When asked, Epic Games PR representative Nick Chester confirmed on Twitter that the Switch version of Fortnite will support cross-play with Xbox One, PC, Mac, and mobile. Basically, you’ll be able to play with everyone but PlayStation 4 players. That aligns with past cross-play implementations between Xbox One, PS4, PC, and mobile, with Sony blocking other console platforms from playing with its own. You can cross-play between PS4, mobile, and PC.

Unfortunately, this also suggests that PS4 players of Fortnite won’t be able to log in to their Epic accounts on the Switch, meaning you won’t be able to have any weekly progress carry over or gain access to any of your skins or emotes. This is because your Epic account is tied up with your PSN username in most cases. For instance, you can’t log in to an Epic account tied to PSN on the Xbox One version of Fortnite, and it sounds like the same will be true for the Switch. Epic declined to comment, but we’ve reached out to Sony for more clarification on the subject.

Even just trying to sync an Xbox Live account to a PSN-connected Epic one will show you this message:

If you’re wondering why this is happening and what advantage it may provide Sony, it involves understanding how console exclusivity works. Basically, Sony sees its current lead in the console race as a competitive advantage to exploit, and any amount of leeway it sees as an existential threat to the PlayStation platform’s dominance.

Allowing players of multiplatform games who are using an Xbox One — or, in this case, a Nintendo Switch — to play with PS4 players undermines the reason the Sony ecosystem is so strong. Sony sells more consoles because it knows it has the largest player base, and those consumers in the market for a new home console are more likely to pick Sony’s if they know it’s the platform of choice for their friends and if it remains the only way to team up with their friends on games like Fortnite. This is why Sony blocked Fortnite cross-play with the Xbox One earlier this year and why the company blocked Rocket League and Minecraft PS4-Xbox One cross-play last year.

Sony sees its current lead in the console race as a competitive advantage to exploit

Last year, Sony gave a poor excuse for this strategy, dressing up its tactics as pro-consumer and even pro-children. Jim Ryan, head of global sales and marketing for PlayStation, told Eurogamer, “Exposing what in many cases are children to external influences we have no ability to manage or look after, it’s something we have to think about very carefully.” Since Sony was called out for that statement, Microsoft has become increasingly agreeable on the subject of cross-platform console play, releasing strategic public statements about how open it is to reaching some sort of compromise.

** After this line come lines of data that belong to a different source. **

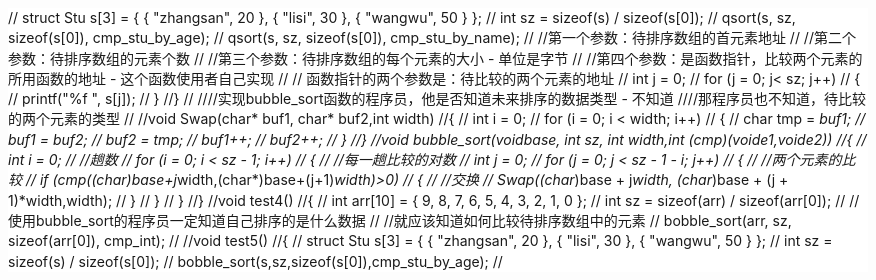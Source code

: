 //	struct Stu s[3] = { { "zhangsan", 20 }, { "lisi", 30 }, { "wangwu", 50 } };
//	int sz = sizeof(s) / sizeof(s[0]);
//	qsort(s, sz, sizeof(s[0]), cmp_stu_by_age);
//	qsort(s, sz, sizeof(s[0]), cmp_stu_by_name);
//	//第一个参数：待排序数组的首元素地址
//	//第二个参数：待排序数组的元素个数
//	//第三个参数：待排序数组的每个元素的大小 - 单位是字节
//	//第四个参数：是函数指针，比较两个元素的所用函数的地址 - 这个函数使用者自己实现
//	//            函数指针的两个参数是：待比较的两个元素的地址
//	int j = 0;
//	for (j = 0; j< sz; j++)
//	{
//		printf("%f ", s[j]);
//	}
//}
//
////实现bubble_sort函数的程序员，他是否知道未来排序的数据类型 - 不知道
////那程序员也不知道，待比较的两个元素的类型
//
//void Swap(char* buf1, char* buf2,int width)
//{
//	int i = 0;
//	for (i = 0; i < width; i++)
//	{
//		char tmp = *buf1;
//		*buf1 = *buf2;
//		*buf2 = tmp;
//		buf1++;
//		buf2++;
//	}
//}
//void bubble_sort(void*base, int sz, int width,int (*cmp)(void*e1,void*e2))
//{
//	int i = 0;
//	//趟数
//	for (i = 0; i < sz - 1; i++)
//	{
//		//每一趟比较的对数
//		int j = 0;
//		for (j = 0; j < sz - 1 - i; j++)
//		{
//			//两个元素的比较
//			if (cmp((char*)base+j*width,(char*)base+(j+1)*width)>0)
//			{
//				//交换
//				Swap((char*)base + j*width, (char*)base + (j + 1)*width,width);
//			}
//		}
//	}
//}
//void test4()
//{
//	int arr[10] = { 9, 8, 7, 6, 5, 4, 3, 2, 1, 0 };
//	int sz = sizeof(arr) / sizeof(arr[0]);
//	//使用bubble_sort的程序员一定知道自己排序的是什么数据
//	//就应该知道如何比较待排序数组中的元素
//	bobble_sort(arr, sz, sizeof(arr[0]), cmp_int);
//
//void test5()
//{
//	struct Stu s[3] = { { "zhangsan", 20 }, { "lisi", 30 }, { "wangwu", 50 } };
//	int sz = sizeof(s) / sizeof(s[0]);
//	bobble_sort(s,sz,sizeof(s[0]),cmp_stu_by_age);
//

“We’ve worked closely with Nintendo to allow cross-network play between Xbox One and Switch and our offer to do the same with PlayStation players still holds,” a Microsoft spokesperson said back in March, when the initial Fortnite cross-play debacle began. (That said, if Microsoft were winning the console race, it’d have been doing the same as Sony.)

Of course, you could always just switch over to PC, where you have more freedom to log in and play on any other platform. But for those players who started playing Fortnite on PSN and have tied that account and all of their in-app purchases to Epic’s system — like yours truly — you’re out of luck.